Exercise prompt: Pictures excluded, return the lines below from the first through the line holding "This change in".

☆ ☆ ☆

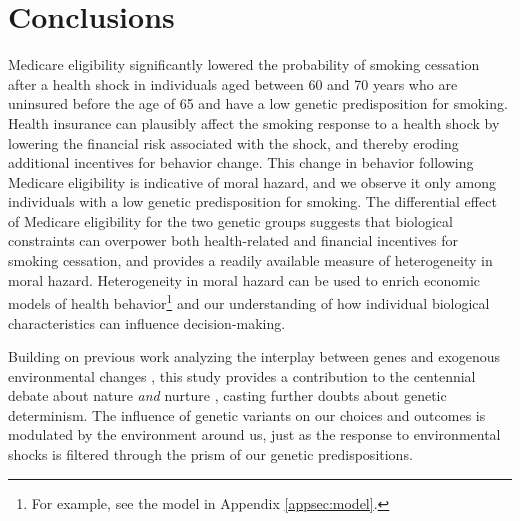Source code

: \documentclass[11pt]{article}
\begin{document}
\section{Conclusions}\label{sec:conclusion}

Medicare eligibility significantly lowered the probability of smoking cessation after a health shock in individuals aged between 60 and 70 years who are uninsured before the age of 65 and have a low genetic predisposition for smoking.
Health insurance can plausibly affect the smoking response to a health shock by lowering the financial risk associated with the shock, and thereby eroding additional incentives for behavior change.
This change in behavior following Medicare eligibility is indicative of moral hazard, and we observe it only among individuals with a low genetic predisposition for smoking.
The differential effect of Medicare eligibility for the two genetic groups suggests that biological constraints can overpower both health-related and financial incentives for smoking cessation, and provides a readily available measure of heterogeneity in moral hazard.
Heterogeneity in moral hazard can be used to enrich economic models of health behavior\footnote{For example, see the model in Appendix \ref{appsec:model}.} and our understanding of how individual biological characteristics can influence decision-making.

Building on previous work analyzing the interplay between genes and exogenous environmental changes \citep{Fletcher2012,Schmitz2017,Barcellos2018}, this study provides a contribution to the centennial debate about nature \textit{and} nurture \citep{Mulcaster1582,Galton1874,Haldane1946,Lundborg2010,Kong2018}, casting further doubts about genetic determinism.
The influence of genetic variants on our choices and outcomes is modulated by the environment around us, just as the response to environmental shocks is filtered through the prism of our genetic predispositions.
\end{document}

☆ ☆ ☆

Task solution:
Source code

: \documentclass[11pt]{article}
\begin{document}
\section{Conclusions}\label{sec:conclusion}

Medicare eligibility significantly lowered the probability of smoking cessation after a health shock in individuals aged between 60 and 70 years who are uninsured before the age of 65 and have a low genetic predisposition for smoking.
Health insurance can plausibly affect the smoking response to a health shock by lowering the financial risk associated with the shock, and thereby eroding additional incentives for behavior change.
This change in behavior following Medicare eligibility is indicative of moral hazard, and we observe it only among individuals with a low genetic predisposition for smoking.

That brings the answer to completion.